Der Pentateuch als Kompromissprodukt zwischen Garizim und Jerusalem. Aktuelle Bestandsaufnahme einer Forschungsthese und ihre Diskussion am Beispiel von Ex 28,1–38 (wiss. Hausarbeit)
Jonathan Jakob Böhm, geb. 1995, studierte von 2015 bis 2021 Evangelische Theologie (Magister Theologiae, 2021) und Antike Kulturen mit dem Scherpunkt Ägyptologie (Bachelor of Arts, 2020) in Berlin, Jerusalem und Göttingen. Während seines durch das Evangelische Studienwerk Villigst und den Deutschen Akademischen Austauschdienst geförderten Studiums arbeitete er als Hilfskraft an den alttestamentlichen Lehrstühlen von Prof. Dr. Dr. Bernd U. Schipper (Humboldt-Universität zu Berlin) und Prof. Dr. Reinhard Müller (Georg-August-Universität Göttingen). Zu seinen Forschungsinteressen gehören insbesondere die Geschichte Israels in nachexilischer Zeit sowie die samaritanische Religionsgemeinschaft. Seit dem Wintersemester 2021 arbeitet Böhm im Rahmen des Promotionsprogrammes Ancient Languages and Texts der Berlin Graduate School of Ancient Studies an einem Dissertationsprojekt zu den historischen Beziehungen und kulturellen Kontakten zwischen Israel und Ägypten in der zweiten Hälfte des 1. Jahrtausends v. Chr.

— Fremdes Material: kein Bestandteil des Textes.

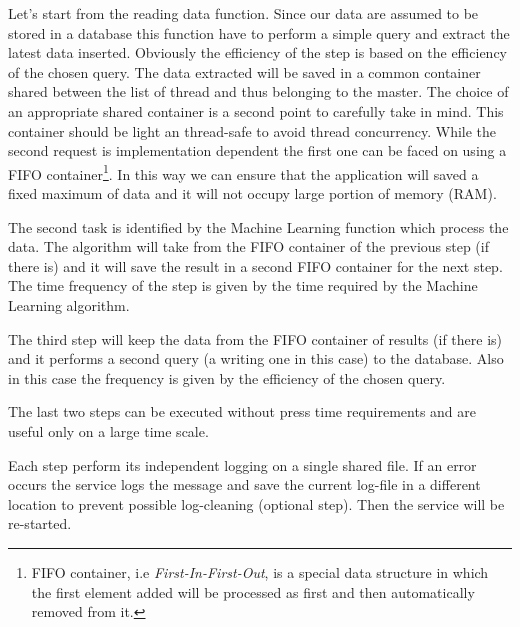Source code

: \documentclass{standalone}
\begin{document}
Let's start from the reading data function.
Since our data are assumed to be stored in a database this function have to perform a simple query and extract the latest data inserted.
Obviously the efficiency of the step is based on the efficiency of the chosen query.
The data extracted will be saved in a common container shared between the list of thread and thus belonging to the master.
The choice of an appropriate shared container is a second point to carefully take in mind.
This container should be light an thread-safe to avoid thread concurrency.
While the second request is implementation dependent the first one can be faced on using a FIFO container\footnote{
  FIFO container, i.e \emph{First-In-First-Out}, is a special data structure in which the first element added will be processed as first and then automatically removed from it.
}.
In this way we can ensure that the application will saved a fixed maximum of data and it will not occupy large portion of memory (RAM).

The second task is identified by the Machine Learning function which process the data.
The algorithm will take from the FIFO container of the previous step (if there is) and it will save the result in a second FIFO container for the next step.
The time frequency of the step is given by the time required by the Machine Learning algorithm.

The third step will keep the data from the FIFO container of results (if there is) and it performs a second query (a writing one in this case) to the database.
Also in this case the frequency is given by the efficiency of the chosen query.

The last two steps can be executed without press time requirements and are useful only on a large time scale.

Each step perform its independent logging on a single shared file.
If an error occurs the service logs the message and save the current log-file in a different location to prevent possible log-cleaning (optional step).
Then the service will be re-started.

% 

\end{document}
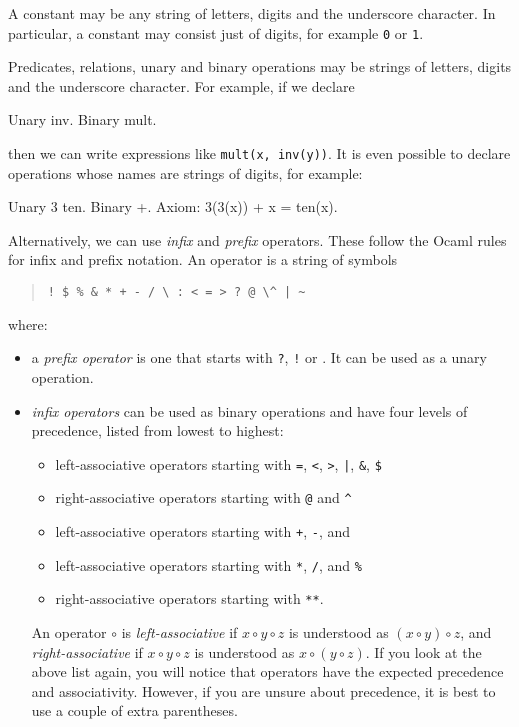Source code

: \documentclass{article}
\begin{document}
A constant may be any string of letters, digits and the underscore
character. In particular, a constant may consist just of digits, for
example \texttt{0} or \texttt{1}.

Predicates, relations, unary and binary operations may be strings of
letters, digits and the underscore character. For example, if we
declare
%
\begin{source}
Unary inv.
Binary mult.
\end{source}
%
then we can write expressions like \texttt{mult(x, inv(y))}. It is
even possible to declare operations whose names are strings of digits,
for example:
%
\begin{source}
Unary 3 ten.
Binary +.
Axiom: 3(3(x)) + x = ten(x).
\end{source}
%
Alternatively, we can use \emph{infix} and \emph{prefix} operators.
These follow the Ocaml rules for infix and prefix notation. An
operator is a string of symbols
%
\begin{quote}
  \verb.! $ % & * + - / \ : < = > ? @ \^ | ~.
\end{quote}
where:
%
\begin{itemize}
\item a \emph{prefix operator} is one that starts with \texttt{?},
  \texttt{!} or \texttt{}. It can be used as a unary operation.
\item \emph{infix operators} can be used as binary operations and have
  four levels of precedence, listed from lowest to highest:
  \begin{itemize}
    \item left-associative operators starting with \texttt{=},
      \texttt{<}, \texttt{>}, \texttt{|}, \texttt{\&}, \texttt{\$}
    \item right-associative operators starting with \texttt{@} and \texttt{\^}
    \item left-associative operators starting with \texttt{+}, \texttt{-},
      and \texttt{}
    \item left-associative operators starting with \texttt{*}, \texttt{/}, and \texttt{\%} 
    \item right-associative operators starting with \texttt{**}.
  \end{itemize}
  An operator $\circ$ is \emph{left-associative} if $x \circ y \circ
  z$ is understood as $(x \circ y) \circ z$, and
  \emph{right-associative} if $x \circ y \circ z$ is understood as $x
  \circ (y \circ z)$. If you look at the above list again, you will
  notice that operators have the expected precedence and
  associativity. However, if you are unsure about precedence, it is
  best to use a couple of extra parentheses.
\end{itemize}
\end{document}
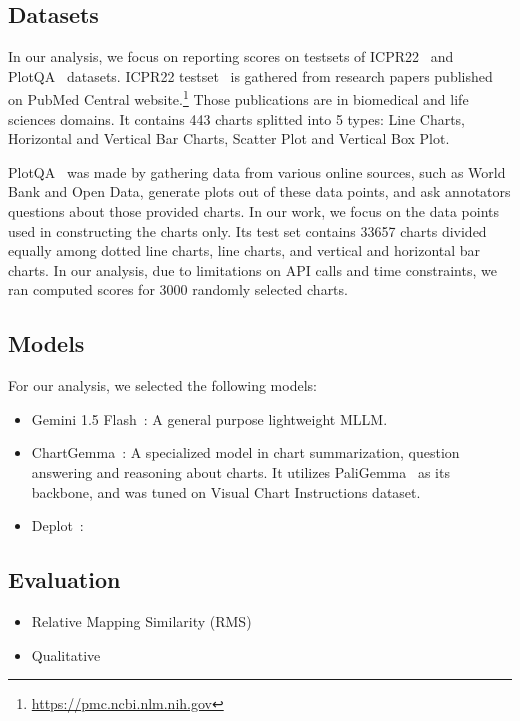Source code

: \documentclass[
	letterpaper, %
]{jdf}
\begin{document}
\subsection{Datasets}
In our analysis, we focus on reporting scores on testsets of ICPR22~\cite{rousseau2023pattern} and PlotQA~\cite{methani2020plotqa} datasets.
ICPR22 testset~\cite{rousseau2023pattern} is gathered from research papers published on PubMed Central website.\footnote{\href{https://pmc.ncbi.nlm.nih.gov}{https://pmc.ncbi.nlm.nih.gov}}
Those publications are in biomedical and life sciences domains.
It contains 443 charts splitted into 5 types: Line Charts, Horizontal and Vertical Bar Charts, Scatter Plot and Vertical Box Plot.

PlotQA~\cite{methani2020plotqa} was made by gathering data from various online sources, such as World Bank and Open Data, generate plots out of these data points, and ask annotators questions about those provided charts.
In our work, we focus on the data points used in constructing the charts only.
Its test set contains 33657 charts divided equally among dotted line charts, line charts, and vertical and horizontal bar charts.
In our analysis, due to limitations on API calls and time constraints, we ran computed scores for 3000 randomly selected charts.

\subsection{Models}\label{ssect:models}
For our analysis, we selected the following models:
\begin{itemize}
  \item Gemini 1.5 Flash~\cite{team2024gemini}: A general purpose lightweight MLLM.
     \item ChartGemma~\cite{masry2024chartgemma}: A specialized model in chart summarization, question answering and reasoning about charts.
       It utilizes PaliGemma~\cite{beyer2024paligemma} as its backbone, and was tuned on Visual Chart Instructions dataset.
     \item Deplot~\cite{liu2022deplot}: 
       \end{itemize}
\subsection{Evaluation}
\begin{itemize}
  \item Relative Mapping Similarity (RMS)
  \item Qualitative
       \end{itemize}
\end{document}

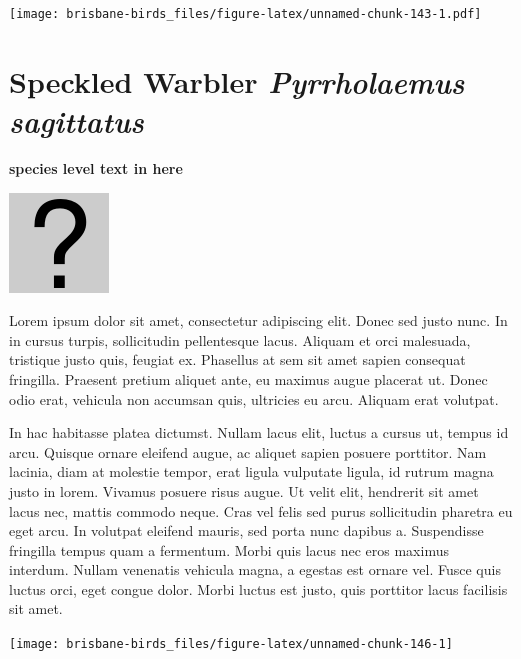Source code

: \documentclass[]{book}
\let\origfigure\figure
\let\endorigfigure\endfigure
\renewenvironment{figure}[1][2] {
  \expandafter\origfigure\expandafter[H]
} {
  \endorigfigure
}
\begin{document}
\begin{figure}
\centering
\texttt{[image: brisbane-birds\_files/figure-latex/unnamed-chunk-143-1.pdf]}
\caption{\label{fig:unnamed-chunk-143}insert figure caption}
\end{figure}

\section{\texorpdfstring{Speckled Warbler \emph{Pyrrholaemus
sagittatus}}{Speckled Warbler Pyrrholaemus sagittatus}}\label{speckled-warbler-pyrrholaemus-sagittatus}

\textbf{species level text in here}

\begin{figure}
\centering
\includegraphics{assets/missing.png}
\caption{No image for species}
\end{figure}

Lorem ipsum dolor sit amet, consectetur adipiscing elit. Donec sed justo
nunc. In in cursus turpis, sollicitudin pellentesque lacus. Aliquam et
orci malesuada, tristique justo quis, feugiat ex. Phasellus at sem sit
amet sapien consequat fringilla. Praesent pretium aliquet ante, eu
maximus augue placerat ut. Donec odio erat, vehicula non accumsan quis,
ultricies eu arcu. Aliquam erat volutpat.

In hac habitasse platea dictumst. Nullam lacus elit, luctus a cursus ut,
tempus id arcu. Quisque ornare eleifend augue, ac aliquet sapien posuere
porttitor. Nam lacinia, diam at molestie tempor, erat ligula vulputate
ligula, id rutrum magna justo in lorem. Vivamus posuere risus augue. Ut
velit elit, hendrerit sit amet lacus nec, mattis commodo neque. Cras vel
felis sed purus sollicitudin pharetra eu eget arcu. In volutpat eleifend
mauris, sed porta nunc dapibus a. Suspendisse fringilla tempus quam a
fermentum. Morbi quis lacus nec eros maximus interdum. Nullam venenatis
vehicula magna, a egestas est ornare vel. Fusce quis luctus orci, eget
congue dolor. Morbi luctus est justo, quis porttitor lacus facilisis sit
amet.

\begin{figure}
\texttt{[image: brisbane-birds\_files/figure-latex/unnamed-chunk-146-1]} \caption{insert figure caption}\label{fig:unnamed-chunk-146}
\end{figure}
\end{document}
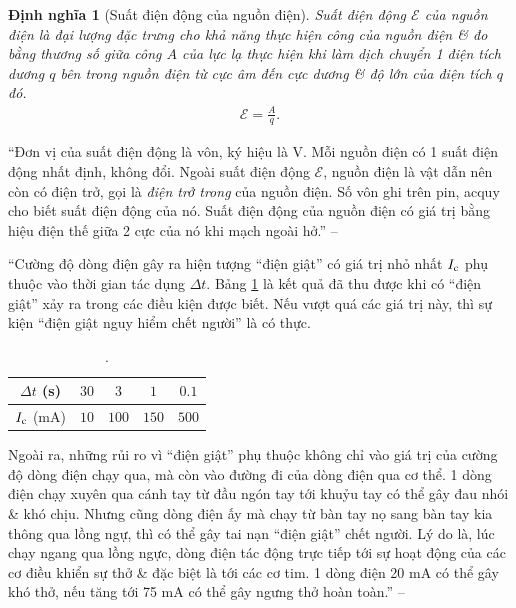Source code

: \documentclass[oneside]{book}
\numberwithin{equation}{section}
\newtheorem{dinhnghia}{Định nghĩa}[section]
\begin{document}
\begin{dinhnghia}[Suất điện động của nguồn điện]
	\emph{Suất điện động $\mathcal{E}$ của nguồn điện} là đại lượng đặc trưng cho khả năng thực hiện công của nguồn điện \& đo bằng thương số giữa công $A$ của lực lạ thực hiện khi làm dịch chuyển 1 điện tích dương $q$ bên trong nguồn điện từ cực âm đến cực dương \& độ lớn của điện tích $q$ đó.
	\begin{align}
		\mathcal{E} = \frac{A}{q}.
	\end{align}
\end{dinhnghia}
``Đơn vị của suất điện động là vôn, ký hiệu là V. Mỗi nguồn điện có 1 suất điện động nhất định, không đổi. Ngoài suất điện động $\mathcal{E}$, nguồn điện là vật dẫn nên còn có điện trở, gọi là \textit{điện trở trong} của nguồn điện. Số vôn ghi trên pin, acquy cho biết suất điện động của nó. Suất điện động của nguồn điện có giá trị bằng hiệu điện thế giữa 2 cực của nó khi mạch ngoài hở.'' -- \cite[pp. 50--51]{SGK_Vat_Ly_11_nang_cao}

``Cường độ dòng điện gây ra hiện tượng ``điện giật'' có giá trị nhỏ nhất $I_{\rm c}$ phụ thuộc vào thời gian tác dụng $\Delta t$. Bảng \ref{tab:cuong do dien giat} là kết quả đã thu được khi có ``điện giật'' xảy ra trong các điều kiện được biết. Nếu vượt quá các giá trị này, thì sự kiện ``điện giật nguy hiểm chết người'' là có thực.

\begin{table}[H]
	\centering
	\begin{tabular}{|c|c|c|c|c|}
		\hline
		$\Delta t$ (s) & $30$ & $3$ & $1$ & $0.1$ \\
		\hline
		$I_{\rm c}$ (mA) & $10$ & $100$ & $150$ & $500$ \\
		\hline
	\end{tabular}
	\caption{\cite[Bảng 10.2, p. 52]{SGK_Vat_Ly_11_nang_cao}.}
	\label{tab:cuong do dien giat}
\end{table}
Ngoài ra, những rủi ro vì ``điện giật'' phụ thuộc không chỉ vào giá trị của cường độ dòng điện chạy qua, mà còn vào đường đi của dòng điện qua cơ thể. 1 dòng điện chạy xuyên qua cánh tay từ đầu ngón tay tới khuỷu tay có thể gây đau nhói \& khó chịu. Nhưng cũng dòng điện ấy mà chạy từ bàn tay nọ sang bàn tay kia thông qua lồng ngự, thì có thể gây tai nạn ``điện giật'' chết người. Lý do là, lúc chạy ngang qua lồng ngực, dòng điện tác động trực tiếp tới sự hoạt động của các cơ điều khiển sự thở \& đặc biệt là tới các cơ tim. 1 dòng điện 20 mA có thể gây khó thở, nếu tăng tới 75 mA có thể gây ngưng thở hoàn toàn.'' -- \cite[p. 52]{SGK_Vat_Ly_11_nang_cao}
\end{document}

Gnostische Weltanschauung und Schriftauslegung in rabbinischer Aggada (Bachelor-Arbeit)
Zur Person
Timotheus Schweizer, geb. 1992 in Peißenberg, studierte Philosophie, Religionswissenschaft, Semitistik und Christentum und Kultur an der Ruprecht-Karls-Universität und Judaistik an der Hochschule für Jüdische Studien Heidelberg. Voraussichtlich 2022 wird er sein Dissertationsprojekt zu jüdischer Philosophie im 18. Jahrhundert beginnen.
Zur Arbeit
Die Arbeit unternimmt den Versuch, Verwandtschaftsbeziehungen zwischen Gnosis und rabbinischem Judentum aufzuzeigen. Häresie-Vorwürfe scheinen der direkteste Beleg für bestehenden Gemeinsamkeiten und kulturellen Kontakt zu sein und doch kann gerade in der formativen Phase von rabb. Judentum, Christentum und Gnostizismus von fest umgrenzten Religionen per Definition noch nicht die Rede sein kann. Methodisch ist die Arbeit vornehmlich exegetisch angelegt, spricht aber auch die kulturwissenschaftliche Dimension der Thematik an. Im textuellen Zentrum stehen das Apokryphon des Johannes und die Hypostase der Archonten als Repräsentanten der Gnosis sowie der Midrash Bereshit Rabba als Repräsentant des rabbinischen Judentums. In Hinblick auf ihren literarischen Bezug zur Schöpfungsgeschichte der Bibel kommt der Vergleich der zwei gnostischen Texte miteinander zu dem Schluss, dass bestehenden Hypothesen eines engen Traditionszusammenhanges unplausibel sind. Demgegenüber stößt die Frage nach einem unmittelbaren Austausch zwischen Rabbinen und Gnostiker auf das bekannte Problem der mangelhaften Identifizierbarkeit der in den rabb. Schriften vorkommenden „Minim“ (Häretiker). Dabei wird gegen die in der Forschung vertretene These argumentiert, dass die aggadische Gestalt der Matrona einen gnostischen Typus darstelle. Demzufolge bleibt die Herangehensweise des Motivvergleichs die vielversprechendste Art der Annäherung an die Beantwortung der Frage. Mittels einer Analyse bestimmter Passagen aus dem Midrash Bereshit Rabba werden die Motive der Schlange und der Erde mit den gnostischen Figuren des Demiurgen bzw. der Sophia parallelisiert. Die weitestgehend konkrete ideengeschichtliche Verwandtschaft zwischen den beiden Traditionssträngen, welche damit nachgewiesen wird, wäre in einem anderen Rahmen noch durch Untersuchungen zu metaexegetischen Prinzipien zu ergänzen.